Raven grunted and hung up.
Elise stared at the phone and replayed the conversation in her mind. The longer she thought about it, the angrier she became.
Rain pelted the roof of Andersen Corporation’s building and the windows shook as thunder boomed overhead.
Elise picked up a spare pen cap and toyed with it before clamping her teeth down on it and gnawing it to death. “This bites big wankerdoodle,” she complained into her cluttered cubicle. “What was she thinking not to pay her taxes?”
She picked up a folder from the top of the stack she had to muddle through before clocking out and arranged the papers on the tray next to the monitor. “I’ll tell you what she was thinking. ‘Government, I don’t need no stinking government.’”
Elise threw down the mutilated pen cap and grabbed a fresh one. “Ha! It’s all that nonsense preached about at The Guiding Light of Gaia which has brought the tax police down on her.”
She moved the mouse and clicked open the file where she kept all of Luc’s notes on the computer. “Well, Moonbeam, let’s see Gaia get you out of this one.”
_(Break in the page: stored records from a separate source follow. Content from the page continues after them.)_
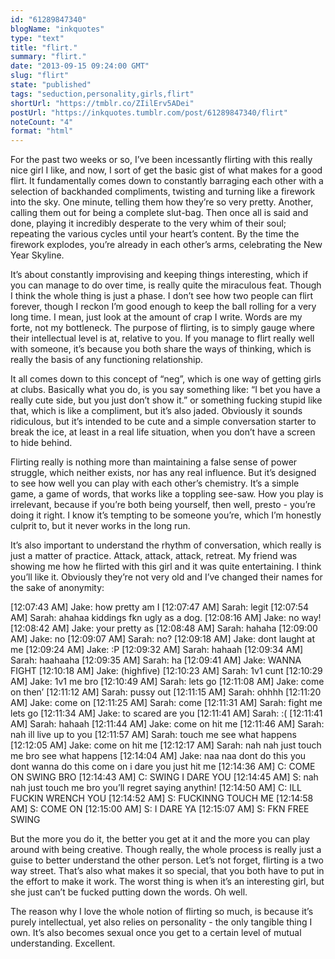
 ```yaml
---
id: "61289847340"
blogName: "inkquotes"
type: "text"
title: "flirt."
summary: "flirt."
date: "2013-09-15 09:24:00 GMT"
slug: "flirt"
state: "published"
tags: "seduction,personality,girls,flirt"
shortUrl: "https://tmblr.co/ZIilErv5ADei"
postUrl: "https://inkquotes.tumblr.com/post/61289847340/flirt"
noteCount: "4"
format: "html"
---
```


For the past two weeks or so, I’ve been incessantly flirting with this really nice girl I like, and now, I sort of get the basic gist of what makes for a good flirt. It fundamentally comes down to constantly barraging each other with a selection of backhanded compliments, twisting and turning like a firework into the sky. One minute, telling them how they’re so very pretty. Another, calling them out for being a complete slut-bag. Then once all is said and done, playing it incredibly desperate to the very whim of their soul; repeating the various cycles until your heart’s content. By the time the firework explodes, you’re already in each other’s arms, celebrating the New Year Skyline. 

It’s about constantly improvising and keeping things interesting, which if you can manage to do over time, is really quite the miraculous feat. Though I think the whole thing is just a phase. I don’t see how two people can flirt forever, though I reckon I’m good enough to keep the ball rolling for a very long time. I mean, just look at the amount of crap I write. Words are my forte, not my bottleneck. The purpose of flirting, is to simply gauge where their intellectual level is at, relative to you. If you manage to flirt really well with someone, it’s because you both share the ways of thinking, which is really the basis of any functioning relationship. 

It all comes down to this concept of “neg”, which is one way of getting girls at clubs. Basically what you do, is you say something like: “I bet you have a really cute side, but you just don’t show it.” or something fucking stupid like that, which is like a compliment, but it’s also jaded. Obviously it sounds ridiculous, but it’s intended to be cute and a simple conversation starter to break the ice, at least in a real life situation, when you don’t have a screen to hide behind.

Flirting really is nothing more than maintaining a false sense of power struggle, which neither exists, nor has any real influence. But it’s designed to see how well you can play with each other’s chemistry. It’s a simple game, a game of words, that works like a toppling see-saw. How you play is irrelevant, because if you’re both being yourself, then well, presto - you’re doing it right. I know it’s tempting to be someone you’re, which I’m honestly culprit to, but it never works in the long run. 

It’s also important to understand the rhythm of conversation, which really is just a matter of practice. Attack, attack, attack, retreat. My friend was showing me how he flirted with this girl and it was quite entertaining. I think you’ll like it. Obviously they’re not very old and I’ve changed their names for the sake of anonymity: 

[12:07:43 AM] Jake: how pretty am I
[12:07:47 AM] Sarah: legit
[12:07:54 AM] Sarah: ahahaa kiddings fkn ugly as a dog.
[12:08:16 AM] Jake: no way!
[12:08:42 AM] Jake: your pretty as
[12:08:48 AM] Sarah: hahaha
[12:09:00 AM] Jake: no
[12:09:07 AM] Sarah: no?
[12:09:18 AM] Jake: dont laught at me
[12:09:24 AM] Jake: :P
[12:09:32 AM] Sarah: hahaah
[12:09:34 AM] Sarah: haahaaha
[12:09:35 AM] Sarah: ha
[12:09:41 AM] Jake: WANNA FIGHT
[12:10:18 AM] Jake: (highfive)
[12:10:23 AM] Sarah: 1v1 cunt
[12:10:29 AM] Jake: 1v1 me bro
[12:10:49 AM] Sarah: lets go
[12:11:08 AM] Jake: come on then’
[12:11:12 AM] Sarah: pussy out
[12:11:15 AM] Sarah: ohhhh
[12:11:20 AM] Jake: come on
[12:11:25 AM] Sarah: come
[12:11:31 AM] Sarah: fight me lets go
[12:11:34 AM] Jake: to scared are you
[12:11:41 AM] Sarah: :(
[12:11:41 AM] Sarah: hahaah
[12:11:44 AM] Jake: come on hit me
[12:11:46 AM] Sarah: nah ill live up to you
[12:11:57 AM] Sarah: touch me see what happens
[12:12:05 AM] Jake: come on hit me
[12:12:17 AM] Sarah: nah nah just touch me bro see what happens
[12:14:04 AM] Jake: naa naa dont do this you dont wanna do this come on i dare you just hit me
[12:14:36 AM] C: COME ON SWING BRO
[12:14:43 AM] C: SWING I DARE YOU
[12:14:45 AM] S: nah nah just touch me bro you’ll regret saying anythin!
[12:14:50 AM] C: ILL FUCKIN WRENCH YOU
[12:14:52 AM] S: FUCKINNG TOUCH ME
[12:14:58 AM] S: COME ON
[12:15:00 AM] S: I DARE YA
[12:15:07 AM] S: FKN FREE SWING

But the more you do it, the better you get at it and the more you can play around with being creative. Though really, the whole process is really just a guise to better understand the other person. Let’s not forget, flirting is a two way street. That’s also what makes it so special, that you both have to put in the effort to make it work. The worst thing is when it’s an interesting girl, but she just can’t be fucked putting down the words. Oh well. 

The reason why I love the whole notion of flirting so much, is because it’s purely intellectual, yet also relies on personality - the only tangible thing I own. It’s also becomes sexual once you get to a certain level of mutual understanding. Excellent.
A bright burst of lightning flashed outside the window and the lights in the building died as a resounding explosion rocked the corporate office. From somewhere in the middle of the cubicle farm, a co-worker’s blunt, explicit curse reverberated between the walls.
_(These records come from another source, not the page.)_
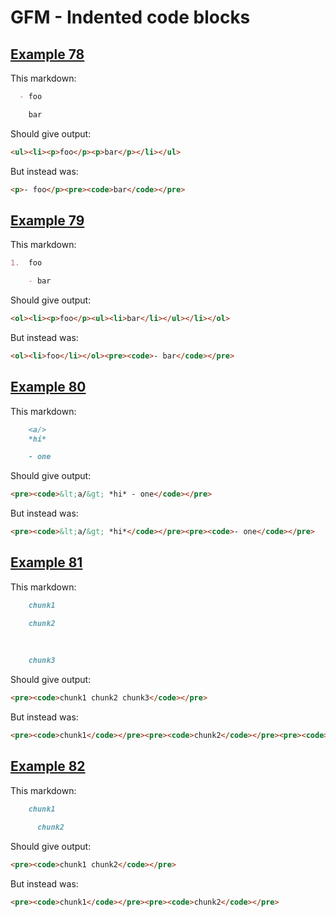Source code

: # GFM - Indented code blocks

## [Example 78](https://spec.commonmark.org/0.29/#example-78)

This markdown:

````````````markdown
  - foo

    bar

````````````

Should give output:

````````````html
<ul><li><p>foo</p><p>bar</p></li></ul>
````````````

But instead was:

````````````html
<p>- foo</p><pre><code>bar</code></pre>
````````````
## [Example 79](https://spec.commonmark.org/0.29/#example-79)

This markdown:

````````````markdown
1.  foo

    - bar

````````````

Should give output:

````````````html
<ol><li><p>foo</p><ul><li>bar</li></ul></li></ol>
````````````

But instead was:

````````````html
<ol><li>foo</li></ol><pre><code>- bar</code></pre>
````````````
## [Example 80](https://spec.commonmark.org/0.29/#example-80)

This markdown:

````````````markdown
    <a/>
    *hi*

    - one

````````````

Should give output:

````````````html
<pre><code>&lt;a/&gt; *hi* - one</code></pre>
````````````

But instead was:

````````````html
<pre><code>&lt;a/&gt; *hi*</code></pre><pre><code>- one</code></pre>
````````````
## [Example 81](https://spec.commonmark.org/0.29/#example-81)

This markdown:

````````````markdown
    chunk1

    chunk2
  
 
 
    chunk3

````````````

Should give output:

````````````html
<pre><code>chunk1 chunk2 chunk3</code></pre>
````````````

But instead was:

````````````html
<pre><code>chunk1</code></pre><pre><code>chunk2</code></pre><pre><code>chunk3</code></pre>
````````````
## [Example 82](https://spec.commonmark.org/0.29/#example-82)

This markdown:

````````````markdown
    chunk1
      
      chunk2

````````````

Should give output:

````````````html
<pre><code>chunk1 chunk2</code></pre>
````````````

But instead was:

````````````html
<pre><code>chunk1</code></pre><pre><code>chunk2</code></pre>
````````````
Papers slipped from the tray and floated down into her lap as Donna in the cube next over asked, “Elise, do you smell smoke?”
Lights flickered and the air conditioner groaned back to life.
Elise’s jaw dropped as a tuft of smoke unfurled from her computer. “Oh my goodness.” She looked straight up and said fervently, “I didn’t mean it, Gaia. Honest I didn’t. I’ll never say another bad thing again. Just let me keep the hard drive. Please. I was so close to being finished,” she finished in a pathetic whisper.
“Elise,” Lucien Masters, her boss, called from behind her. “Have you finished the notes from this morning?” He was back from lunch and, more than likely, ready to dictate more changes to his plan for the financial reconstruction of Andersen Corporation.
She swiveled in her chair and gazed up into his clean shaven face. The fear she felt must have been written all over her expression, because his blue-green, grayish eyes moved, looking over her shoulder to the sizzling computer. She cringed inwardly as his relaxed appearance transformed into his patented Lucifer look. His attention fastened on her face and his jaw tensed, along with his shoulders, his hands, and in all likelihood the rest of his body.
“Tell me it’s not as bad as it looks,” he ground out.
She hesitantly lifted her shoulders and picked up the papers from her lap, holding them with a white knuckled grip. “It’s not as bad as it looks. We’ve still got the hard copies.”
There was a loud crack from behind her, then a hiss.
“It’s gonna blow,” Donna cried.
Luc lunged forward and yanked Elise bodily out of the chair. “Someone get a fire extinguisher before the sprinklers go off,” he ordered. He snatched up the folders from the desk and thrust them into Elise’s arms. “Not a word,” he warned.
Her knees shook and she clutched the folders to her stomach then sank to the ground. Her mother owed five hundred thousand dollars or more to the government. Her brother was selling his motorcycle. Her computer was on fire. Her boss was mad at her. And Elise had lost six months’ worth of work on a project which Luc had informed her yesterday would be completed within a few days.
Life couldn’t get much worse than this.
“Elise, where are the notes from the meeting with Hayworth?”
On my fried computer, she nearly answered aloud. “They’re under that stack over there,” she said, pointing to a pile on the corner of his desk.
“I looked there,” he said. Luc ran a frustrated hand through his chestnut brown hair and cursed under his breath. He pushed back his chair and surged to his feet, then leaned over the desk to rifle through stacks of folders.
Elise set aside his laptop computer and went to help him. “I put it with the files from your Tuesday talk with Smithers.”
Luc spared her a glance. “In the same folder?”
“No,” she explained patiently. “It’s in one of its own. I know I brought it in here. It was on my desk before Gaia destroyed by computer.”
“It wasn’t Gaia. It was lightning. And it wasn’t your fault,” he muttered. “So don’t start apologizing again. You heard Jim explain why it happened to your computer and no one else’s.”